No último sábado, todavia, ocorreu um atalho. Ao retornar para o lar estavam à minha espera Julie e Linda Cheng. Quem são? Alguns leitores mais antigos devem recordar da Casa Ling, que atendeu por alguns anos uma fiel clientela de classe média e alta, não lembro bem a rua, mas ali nas proximidades da Praça Zacarias.

Julie e Linda haviam retornado de um almoço em companhia de minha querida Rose Marie e passamos o tempo recordando tempos outros. Para os muitos amigos que Julie deixou em Curitiba, aqui vai o endereço para reatar as relações: Julie Cheng -1904 Broadway, San Francisco, Califórnia, EUA, 94109. E se alguém estiver disposto a pagar um DDI, o telefone é 415-567-3646 e, se preferirem o endereço eletrônico: jlcheng@yahoo.com.br.

Confesso que me surpreendi com a Julie ainda falando perfeitamente o nosso idioma. Já a conversação com Linda é um pouco difícil, a gente arranha no inglês, ela arranha no português. Mas fomos salvos pela chegada da “minha filha e meu tesouro” Jeanne Marie Féder Paraná, que se tornou mestre no “the book is on the table”.

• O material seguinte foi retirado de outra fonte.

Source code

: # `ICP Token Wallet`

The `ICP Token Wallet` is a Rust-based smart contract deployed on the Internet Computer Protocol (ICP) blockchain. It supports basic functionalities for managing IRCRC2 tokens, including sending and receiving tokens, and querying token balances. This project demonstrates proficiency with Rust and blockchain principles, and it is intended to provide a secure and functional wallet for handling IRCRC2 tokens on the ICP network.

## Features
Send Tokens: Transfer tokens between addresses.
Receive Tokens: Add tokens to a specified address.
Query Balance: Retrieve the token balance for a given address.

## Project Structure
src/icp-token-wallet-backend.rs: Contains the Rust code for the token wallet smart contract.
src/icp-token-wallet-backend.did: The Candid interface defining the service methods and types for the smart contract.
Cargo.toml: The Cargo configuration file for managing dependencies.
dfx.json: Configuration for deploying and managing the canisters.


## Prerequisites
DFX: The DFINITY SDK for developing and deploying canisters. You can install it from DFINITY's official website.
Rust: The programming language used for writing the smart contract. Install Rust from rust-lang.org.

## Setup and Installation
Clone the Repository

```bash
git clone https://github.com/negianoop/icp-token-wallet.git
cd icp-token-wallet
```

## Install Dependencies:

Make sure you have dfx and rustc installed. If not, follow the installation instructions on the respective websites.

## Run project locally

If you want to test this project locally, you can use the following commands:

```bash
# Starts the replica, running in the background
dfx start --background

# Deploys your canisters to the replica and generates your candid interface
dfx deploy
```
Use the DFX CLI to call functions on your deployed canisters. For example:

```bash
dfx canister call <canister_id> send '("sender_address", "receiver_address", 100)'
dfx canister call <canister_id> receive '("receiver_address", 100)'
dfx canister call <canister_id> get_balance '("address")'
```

Não resisto em voltar a contar a história de um grande companheiro e alegre jornalista do norte paranaense, que antes de viajar para Nova York tomou algumas lições de inglês para aprender a se defender e, pelo menos, não passar fome. E aprendeu que “beetween” significa entre, com o sentido de entre nós, entre duas pessoas, etc. Vai daí que estava em seu apartamento e quando alguém bateu ele, de imediato, gritou: “beetween”.

P.S. – Aprender outras línguas é questão de dois ou três anos; ser eloqüente em sua própria língua exige praticamente a metade da vida. -Voltaire, sábio francês, em sua obra Le Sottisier.